Yang Penghui, Zhang Jing, Liu Yihao, Feng Siqi, Yi Qijian
From the Department of Cardiovascular Medicine.
Ministry of Education Key Laboratory of Child Development and Disorders.
Pediatr Infect Dis J. 2024 Feb 1;43(2):101-108. doi: 10.1097/INF.0000000000004146. Epub 2023 Oct 20.
A subset of patients with Kawasaki disease (KD) will suffer recurrence. However, there is still a lack of accurate prediction models for coronary artery lesions (CAL) in recurrent KD patients. It is necessary to establish a new nomogram model for predicting CAL in patients with recurrent KD.

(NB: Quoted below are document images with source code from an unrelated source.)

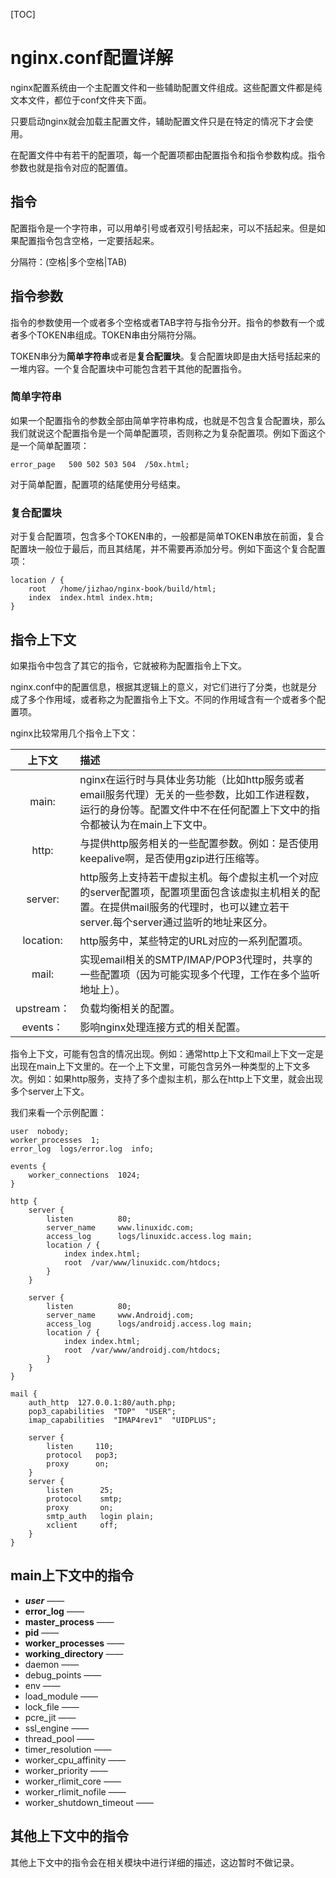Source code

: [TOC]



# nginx.conf配置详解

nginx配置系统由一个主配置文件和一些辅助配置文件组成。这些配置文件都是纯文本文件，都位于conf文件夹下面。

只要启动nginx就会加载主配置文件，辅助配置文件只是在特定的情况下才会使用。

在配置文件中有若干的配置项，每一个配置项都由配置指令和指令参数构成。指令参数也就是指令对应的配置值。



## 指令

配置指令是一个字符串，可以用单引号或者双引号括起来，可以不括起来。但是如果配置指令包含空格，一定要括起来。

分隔符：(空格|多个空格|TAB)



## 指令参数

指令的参数使用一个或者多个空格或者TAB字符与指令分开。指令的参数有一个或者多个TOKEN串组成。TOKEN串由分隔符分隔。

TOKEN串分为**简单字符串**或者是**复合配置块**。复合配置块即是由大括号括起来的一堆内容。一个复合配置块中可能包含若干其他的配置指令。

### 简单字符串

如果一个配置指令的参数全部由简单字符串构成，也就是不包含复合配置块，那么我们就说这个配置指令是一个简单配置项，否则称之为复杂配置项。例如下面这个是一个简单配置项：

```
error_page   500 502 503 504  /50x.html;
```

对于简单配置，配置项的结尾使用分号结束。

### 复合配置块

对于复合配置项，包含多个TOKEN串的，一般都是简单TOKEN串放在前面，复合配置块一般位于最后，而且其结尾，并不需要再添加分号。例如下面这个复合配置项：

```
location / {
    root   /home/jizhao/nginx-book/build/html;
    index  index.html index.htm;
}
```



## 指令上下文

如果指令中包含了其它的指令，它就被称为配置指令上下文。

nginx.conf中的配置信息，根据其逻辑上的意义，对它们进行了分类，也就是分成了多个作用域，或者称之为配置指令上下文。不同的作用域含有一个或者多个配置项。

nginx比较常用几个指令上下文：

|   上下文   | 描述                                                         |
| :--------: | :----------------------------------------------------------- |
|   main:    | nginx在运行时与具体业务功能（比如http服务或者email服务代理）无关的一些参数，比如工作进程数，运行的身份等。配置文件中不在任何配置上下文中的指令都被认为在main上下文中。 |
|   http:    | 与提供http服务相关的一些配置参数。例如：是否使用keepalive啊，是否使用gzip进行压缩等。 |
|  server:   | http服务上支持若干虚拟主机。每个虚拟主机一个对应的server配置项，配置项里面包含该虚拟主机相关的配置。在提供mail服务的代理时，也可以建立若干server.每个server通过监听的地址来区分。 |
| location:  | http服务中，某些特定的URL对应的一系列配置项。                |
|   mail:    | 实现email相关的SMTP/IMAP/POP3代理时，共享的一些配置项（因为可能实现多个代理，工作在多个监听地址上）。 |
| upstream： | 负载均衡相关的配置。                                         |
|  events：  | 影响nginx处理连接方式的相关配置。                            |

指令上下文，可能有包含的情况出现。例如：通常http上下文和mail上下文一定是出现在main上下文里的。在一个上下文里，可能包含另外一种类型的上下文多次。例如：如果http服务，支持了多个虚拟主机，那么在http上下文里，就会出现多个server上下文。

我们来看一个示例配置：

```
user  nobody;
worker_processes  1;
error_log  logs/error.log  info;

events {
    worker_connections  1024;
}

http {
    server {
        listen          80;
        server_name     www.linuxidc.com;
        access_log      logs/linuxidc.access.log main;
        location / {
            index index.html;
            root  /var/www/linuxidc.com/htdocs;
        }
    }

    server {
        listen          80;
        server_name     www.Androidj.com;
        access_log      logs/androidj.access.log main;
        location / {
            index index.html;
            root  /var/www/androidj.com/htdocs;
        }
    }
}

mail {
    auth_http  127.0.0.1:80/auth.php;
    pop3_capabilities  "TOP"  "USER";
    imap_capabilities  "IMAP4rev1"  "UIDPLUS";

    server {
        listen     110;
        protocol   pop3;
        proxy      on;
    }
    server {
        listen      25;
        protocol    smtp;
        proxy       on;
        smtp_auth   login plain;
        xclient     off;
    }
}
```


## main上下文中的指令

- ***user*** ——
- **error_log** ——
- **master_process** ——
- **pid** ——
- **worker_processes** ——
- **working_directory** ——
- daemon ——
- debug_points ——
- env ——
- load_module ——
- lock_file ——
- pcre_jit ——
- ssl_engine ——
- thread_pool ——
- timer_resolution ——
- worker_cpu_affinity ——
- worker_priority ——
- worker_rlimit_core ——
- worker_rlimit_nofile ——
- worker_shutdown_timeout ——



## 其他上下文中的指令

其他上下文中的指令会在相关模块中进行详细的描述，这边暂时不做记录。
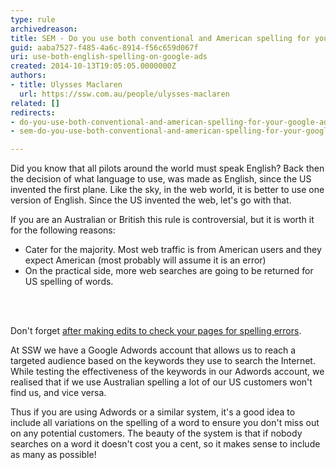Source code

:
 ```yaml
---
type: rule
archivedreason: 
title: SEM - Do you use both conventional and American spelling for your Google Ads?
guid: aaba7527-f485-4a6c-8914-f56c659d067f
uri: use-both-english-spelling-on-google-ads
created: 2014-10-13T19:05:05.0000000Z
authors:
- title: Ulysses Maclaren
  url: https://ssw.com.au/people/ulysses-maclaren
related: []
redirects:
- do-you-use-both-conventional-and-american-spelling-for-your-google-adwords
- sem-do-you-use-both-conventional-and-american-spelling-for-your-google-ads

---
```



<p>Did you know that all pilots around the world must speak English? Back then the decision of what language to use, was made as English, since the US invented the first plane. Like the sky, in the web world, it is better to use one version of English. Since the US invented the web, let's go with that.<br></p><p>If you are an Australian or British this rule is controversial, but it is worth it for the following reasons&#58;</p><ul><li>Cater for the majority. Most web traffic is from American users and they expect American (most probably will assume it is an error)</li>
   <li>On the practical side, more web searches are going to be returned for US spelling of words.</li></ul>
<br><excerpt class='endintro'></excerpt><br>
<p class="ssw15-rteElement-GreyBox">​​Don't forget&#160;<a href="http&#58;//www.ssw.com.au/ssw/Standards/Rules/RulesToBetterTechnicalDocumentation.aspx#WordSpellingAndGrammarChecker">after making edits to check your pages for spelling errors</a>.</p><p>At SSW we have a Google Adwords account that allows us to reach a targeted audience based on the keywords they use to search the Internet. While testing the effectiveness of the keywords in our Adwords account, we realised that if we use Australian spelling a lot of our US customers won't find us, and vice versa.</p>
<p>Thus if you are using Adwords or a similar system, it's a good idea to include all variations on the spelling of a word to ensure you don't miss out on any potential customers. The beauty of the system is that if nobody searches on a word it doesn't cost you a cent, so it makes sense to include as many as possible!</p>


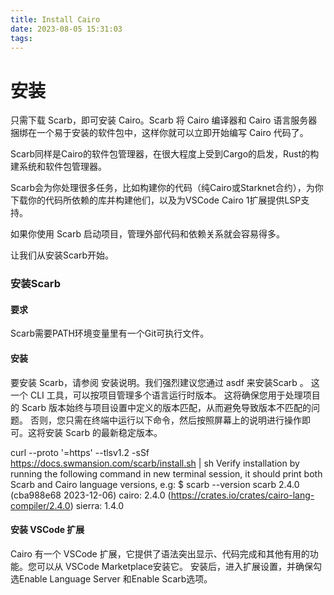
 ```yaml
---
title: Install Cairo
date: 2023-08-05 15:31:03
tags:
---
```


# 安装
只需下载 Scarb，即可安装 Cairo。Scarb 将 Cairo 编译器和 Cairo 语言服务器捆绑在一个易于安装的软件包中，这样你就可以立即开始编写 Cairo 代码了。

Scarb同样是Cairo的软件包管理器，在很大程度上受到Cargo的启发，Rust的构建系统和软件包管理器。

Scarb会为你处理很多任务，比如构建你的代码（纯Cairo或Starknet合约），为你下载你的代码所依赖的库并构建他们，以及为VSCode Cairo 1扩展提供LSP支持。

如果你使用 Scarb 启动项目，管理外部代码和依赖关系就会容易得多。

让我们从安装Scarb开始。

### 安装Scarb
#### 要求
Scarb需要PATH环境变量里有一个Git可执行文件。

#### 安装
要安装 Scarb，请参阅 安装说明。我们强烈建议您通过 asdf 来安装Scarb 。 这一个 CLI 工具，可以按项目管理多个语言运行时版本。 这将确保您用于处理项目的 Scarb 版本始终与项目设置中定义的版本匹配，从而避免导致版本不匹配的问题。 否则，您只需在终端中运行以下命令，然后按照屏幕上的说明进行操作即可。这将安装 Scarb 的最新稳定版本。

curl --proto '=https' --tlsv1.2 -sSf https://docs.swmansion.com/scarb/install.sh | sh
Verify installation by running the following command in new terminal session, it should print both Scarb and Cairo language versions, e.g:
$ scarb --version
scarb 2.4.0 (cba988e68 2023-12-06)
cairo: 2.4.0 (https://crates.io/crates/cairo-lang-compiler/2.4.0)
sierra: 1.4.0
#### 安装 VSCode 扩展
Cairo 有一个 VSCode 扩展，它提供了语法突出显示、代码完成和其他有用的功能。您可以从 VSCode Marketplace安装它。 安装后，进入扩展设置，并确保勾选Enable Language Server 和Enable Scarb选项。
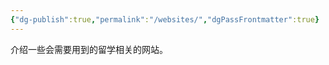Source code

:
 ```yaml
---
{"dg-publish":true,"permalink":"/websites/","dgPassFrontmatter":true}
---
```



介绍一些会需要用到的留学相关的网站。

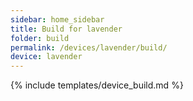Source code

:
```yaml
---
sidebar: home_sidebar
title: Build for lavender
folder: build
permalink: /devices/lavender/build/
device: lavender
---
```

{% include templates/device_build.md %}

Data from patients with recurrent KD between 2015 and 2021 were retrospectively reviewed. After splitting the patients into training and validation cohorts, the least absolute shrinkage and selection operator was used to select the predictors of CAL and multivariate logistic regression was used to construct a nomogram based on the selected predictors. The application of area under the receiver operating characteristic curve (AUC), calibration curves, Hosmer-Lemeshow test, Brier score and decision curve analysis were used to assess the model performance.
A total of 159 recurrent KD patients were enrolled, 66 (41.5%) of whom had CAL. Hemoglobin levels, CAL at the first episode, and intravenous immunoglobulin resistance at recurrence were identified by the least absolute shrinkage and selection operator regression analysis as significant predictors. The model incorporating these predictors showed good discrimination (AUC, 0.777) and calibration capacities (Hosmer-Lemeshow P value, 0.418; Brier score, 0.190) in the training cohort. Application of the model to the validation cohort yielded an AUC of 0.741, a Hosmer-Lemeshow P value of 0.623 and a Brier score of 0.190. The decision curve analysis demonstrated that the nomogram model was clinically useful.
The proposed nomogram model could help clinicians assess the risk of CAL in patients with recurrent KD.
一部分川崎病(KD)患者会复发。然而,对于复发型KD患者的冠状动脉病变(CAL)仍缺乏准确的预测模型。有必要建立一种新的列线图模型来预测复发型KD患者的CAL。
回顾性分析2015年至2021年间复发型KD患者的数据。将患者分为训练组和验证组后,使用最小绝对收缩和选择算子来选择CAL的预测因子,并使用多变量逻辑回归基于所选预测因子构建列线图。应用受试者操作特征曲线下面积(AUC)、校准曲线、Hosmer-Lemeshow检验、Brier评分和决策曲线分析来评估模型性能。
共纳入159例复发型KD患者,其中66例(41.5%)有CAL。通过最小绝对收缩和选择算子回归分析确定血红蛋白水平、首次发作时的CAL以及复发时静脉注射免疫球蛋白抵抗为重要预测因子。纳入这些预测因子的模型在训练组中显示出良好的区分能力(AUC,0.777)和校准能力(Hosmer-Lemeshow P值,0.418;Brier评分,0.190)。将该模型应用于验证组,AUC为0.741,Hosmer-Lemeshow P值为0.623,Brier评分为0.190。决策曲线分析表明列线图模型具有临床实用性。
所提出的列线图模型可帮助临床医生评估复发型KD患者发生CAL的风险。